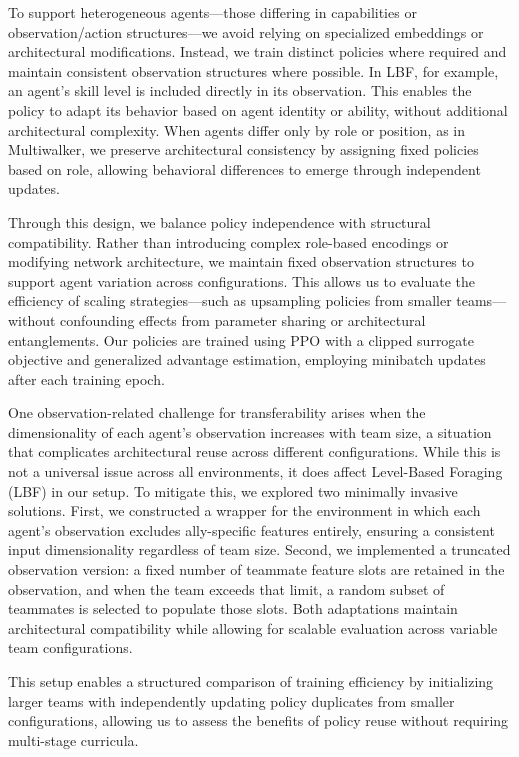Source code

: To support heterogeneous agents—those differing in capabilities or observation/action 
structures—we avoid relying on specialized embeddings or architectural modifications. 
Instead, we train distinct policies where required and maintain consistent observation 
structures where possible. In LBF, for example, an agent's skill level is included 
directly in its observation. This enables the policy to adapt its behavior based on 
agent identity or ability, without additional architectural complexity. 
When agents differ only by role or position, as in Multiwalker, 
we preserve architectural consistency by assigning fixed policies based on role, 
allowing behavioral differences to emerge through independent updates.

Through this design, we balance policy independence with structural compatibility. 
Rather than introducing complex role-based encodings or modifying network architecture, 
we maintain fixed observation structures to support agent variation across configurations. 
This allows us to evaluate the efficiency of scaling strategies—such as upsampling policies from 
smaller teams—without confounding effects from parameter sharing or architectural entanglements. 
Our policies are trained using PPO with a clipped surrogate objective and generalized 
advantage estimation, employing minibatch updates after each training epoch.

One observation-related challenge for transferability arises when the dimensionality 
of each agent's observation increases with team size, a situation that complicates 
architectural reuse across different configurations. While this is not a universal issue 
across all environments, it does affect Level-Based Foraging (LBF) in our setup. 
To mitigate this, we explored two minimally invasive solutions. First, we constructed a wrapper 
for the environment in which each agent's observation excludes ally-specific features entirely, 
ensuring a consistent input dimensionality regardless of team size. Second, 
we implemented a truncated observation version: a fixed number of teammate feature slots 
are retained in the observation, and when the team exceeds that limit, a random subset of 
teammates is selected to populate those slots. Both adaptations maintain architectural 
compatibility while allowing for scalable evaluation across variable team configurations.

This setup enables a structured comparison of training efficiency by initializing larger teams 
with independently updating policy duplicates from smaller configurations, allowing us to assess 
the benefits of policy reuse without requiring multi-stage curricula.

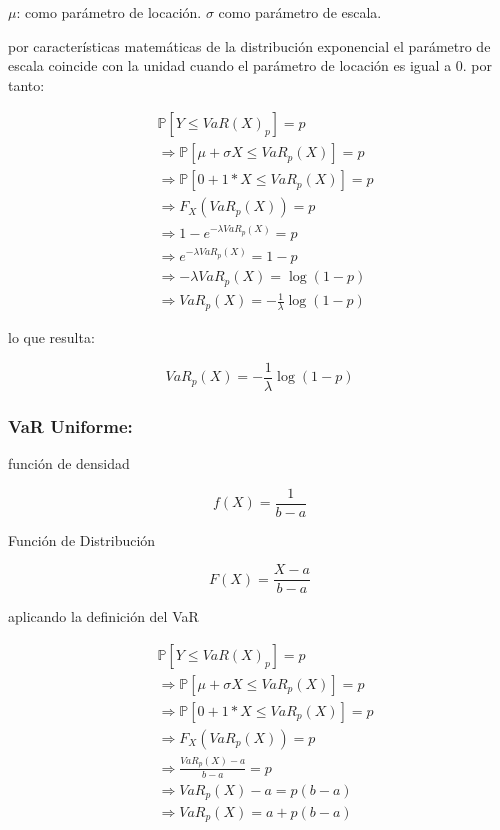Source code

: \documentclass[10pt,]{article}
\begin{document}
\(\mu\): como parámetro de locación. \(\sigma\) como parámetro de
escala.

por características matemáticas de la distribución exponencial el
parámetro de escala coincide con la unidad cuando el parámetro de
locación es igual a 0. por tanto:

\[\begin{array}{rl}  
&\displaystyle \mathbb{P}[Y \leq VaR(X)_p]=p\\
&\displaystyle \Rightarrow \mathbb{P}[\mu + \sigma X \leq VaR_p(X)] = p\\
&\displaystyle \Rightarrow \mathbb{P}[0 + 1* X \leq VaR_p(X)] = p\\
&\displaystyle \Rightarrow F_X(VaR_{p}(X)) = p\\
&\displaystyle \Rightarrow 1- e^{-\lambda VaR_{p}(X)}=p\\
&\displaystyle \Rightarrow e^{-\lambda VaR_{p}(X)}= 1-p\\
&\displaystyle \Rightarrow -\lambda VaR_{p}(X)= \log(1-p)\\
&\displaystyle \Rightarrow VaR_{p}(X)= -\frac{1}{\lambda}\log(1-p)
\end{array}\]

lo que resulta:

\[VaR_{p}(X)= -\frac{1}{\lambda}\log(1-p)\]

\hypertarget{var-uniforme}{%
\subsubsection{\texorpdfstring{\textbf{VaR
Uniforme:}}{VaR Uniforme:}}\label{var-uniforme}}

función de densidad

\[f(X)= \frac{1}{b-a}\]

Función de Distribución

\[F(X)= \frac{X-a}{b-a}\]

aplicando la definición del VaR

\[\begin{array}{rl}  
&\displaystyle \mathbb{P}[Y \leq VaR(X)_p]=p\\
&\displaystyle \Rightarrow \mathbb{P}[\mu + \sigma X \leq VaR_p(X)] = p\\
&\displaystyle \Rightarrow \mathbb{P}[0 + 1* X \leq VaR_p(X)] = p\\
&\displaystyle \Rightarrow F_X(VaR_{p}(X)) = p\\
&\displaystyle \Rightarrow \frac{VaR_{p}(X)-a}{b-a}=p\\
&\displaystyle \Rightarrow VaR_{p}(X)-a=p(b-a)\\
&\displaystyle \Rightarrow VaR_{p}(X)=a+p(b-a)
\end{array}\]
\end{document}
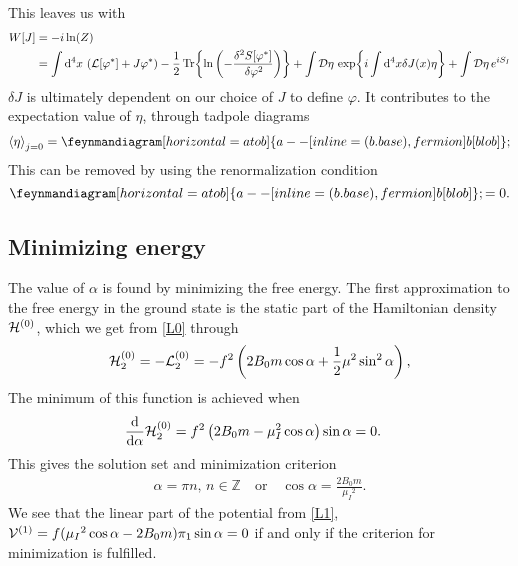 This leaves us with 
\begin{align}
    W[J] 
    & = -i \ln(Z) \\
    & = 
    \int\dd^4 x \, \left(\mathcal{L}[\varphi^*] + J \varphi^*\right)
    - \frac{1}{2} \Tr{\ln\left( - \frac{\delta^2 S[\varphi^*]}{\, \delta \varphi^2} \right)}
    + \int \mathcal{D} \eta \, \exp{i \int \dd^4 x \delta J(x) \eta  }
    + \int \mathcal{D} \eta \, e^{iS_I}
\end{align}
$\delta J$ is ultimately dependent on our choice of $J$ to define $\varphi$.
It contributes to the expectation value of $\eta$, through tadpole diagrams
\begin{align}
    \ex{\eta}_{j=0} = 
    \feynmandiagram [horizontal=a to b]{
    a --[inline=(b.base), fermion] b[blob]
    }; 
\end{align}
This can be removed by using the renormalization condition
\begin{equation}
    \feynmandiagram [horizontal=a to b]{
    a --[inline=(b.base), fermion] b[blob]
    };
    = 0.
\end{equation}


\subsection{Minimizing energy}
The value of $\alpha$ is found by minimizing the free energy. 
The first approximation to the free energy in the ground state is the static part of the Hamiltonian density $\mathcal{H}^{(0)}$, which we get from \autoref{L0} through
\begin{equation}
    \mathcal{H}_2^{(0)} = - \mathcal{L}_2^{(0)} = 
    -f^2   
    \left(
        2B_0m \cos{\alpha}
        + \frac{1}{2} \mu^2 \sin^2{\alpha}
    \right),
\end{equation}
The minimum of this function is achieved when
\begin{align*}
    &\dv{\alpha} \mathcal{H}_2^{(0)} 
    = f^2\left(2B_0m - \mu_I^2\cos{\alpha}\right)\sin{\alpha}
    = 0.
\end{align*}
This gives the solution set and minimization criterion
\begin{align}
    \alpha = \pi n, \, n \in \mathbb{Z} \quad
    \mathrm{or} \quad
    \cos{\alpha} = \frac{2B_0m}{\mu_I{}^2}.
\end{align}
We see that the linear part of the potential from \autoref{L1}, $\mathcal{V}^{(1)} = f(\mu_I{}^2\cos{\alpha} - 2B_0m)\pi_1 \sin{\alpha}= 0$ if and only if the criterion for minimization is fulfilled.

* * * * * * * * *

_Problem statement:_ For the word "structures", count how many lines of the entries contain it; give the number and nothing more.

_Response to this exercise:_ 3